Les États-Unis saisissent les canaux Telegram de Xinbi Guarantee et gèlent 52,8 M$ en USDT via Tether, frappant une place de marché d'escroquerie mondiale.

Texte généré par intelligence artificielle, publié sans relecture humaine. Transparence IA

Canaux Telegram et portefeuilles de cryptomonnaies mis hors ligne

Les autorités américaines ont annoncé mercredi une action coordonnée contre Xinbi Guarantee, une place de marché en langue chinoise qui fournissait des infrastructures et des services financiers à des opérations frauduleuses reposant sur le cyberespace.

Le département de la Justice a saisi les canaux Telegram et les noms d’utilisateur hébergeant la place de marché après avoir reçu l’autorisation d’un tribunal de district le lundi précédent. Le canal principal de Xinbi n’était plus accessible mercredi.

Les enquêteurs ont également saisi deux portefeuilles de cryptomonnaies contenant environ 12 millions de dollars. Dans le cadre d’une opération financière plus large, le Secret Service américain a collaboré avec la société d’analyse de blockchain Elliptic et l’émetteur de stablecoins Tether pour geler 52,8 millions de dollars répartis sur 52 portefeuilles associés à Xinbi et à son réseau de marchands.

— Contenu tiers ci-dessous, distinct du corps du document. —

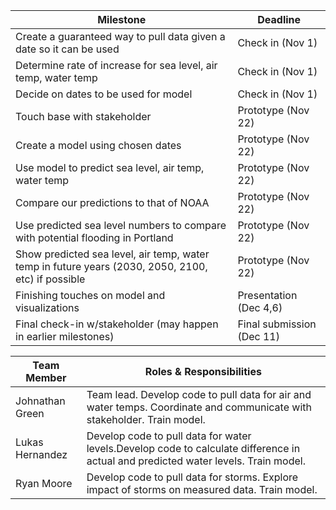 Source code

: | Milestone | Deadline |
| ----------- | ----------- |
| Create a guaranteed way to pull data given a date so it can be used | Check in (Nov 1) |
| Determine rate of increase for sea level, air temp, water temp | Check in (Nov 1) |
| Decide on dates to be used for model | Check in (Nov 1) |
| Touch base with stakeholder  | Prototype (Nov 22) |
| Create a model using chosen dates | Prototype (Nov 22) |
| Use model to predict sea level, air temp, water temp | Prototype (Nov 22) |
| Compare our predictions to that of NOAA | Prototype (Nov 22) |
| Use predicted sea level numbers to compare with potential flooding in Portland | Prototype (Nov 22) |
| Show predicted sea level, air temp, water temp in future years (2030, 2050, 2100, etc) if possible  | Prototype (Nov 22) |
| Finishing touches on model and visualizations  | Presentation (Dec 4,6) |
| Final check-in w/stakeholder (may happen in earlier milestones) | Final submission (Dec 11) |

|Team Member|Roles & Responsibilities|
|-----------|------------------------|
|Johnathan Green|Team lead. Develop code to pull data for air and water temps. Coordinate and communicate with stakeholder. Train model.|
|Lukas Hernandez|Develop code to pull data for water levels.Develop code to calculate difference in actual and predicted water levels. Train model.|
|Ryan Moore|Develop code to pull data for storms. Explore impact of storms on measured data. Train model.|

Le département de la Justice a indiqué qu’environ 52 millions de dollars de fonds soupçonnés d’être liés au blanchiment d’escroqueries ont été bloqués en une seule journée. Cela porte le montant total bloqué par la Scam Center Strike Force à environ 938 millions de dollars.

L’Office of Foreign Assets Control du département du Trésor a sanctionné Xinbi et deux entreprises accusées de soutenir ses opérations. The Record a identifié ces entreprises comme étant Anwen Technology et SafeW Technology Co.

Anwen Technology, basée au Cambodge, a développé l’application de paiement en cryptomonnaies XinbiPay. SafeW Technology a produit une application de messagerie chiffrée prétendument utilisée par les marchands de Xinbi et des réseaux de blanchiment d’argent.

Aucune adresse de portefeuille, aucun domaine, aucun identifiant Telegram ni aucun autre indicateur technique n’a été rendu public. Cela limite ce que les institutions financières et les équipes de sécurité peuvent rechercher de manière indépendante dans leurs enregistrements internes.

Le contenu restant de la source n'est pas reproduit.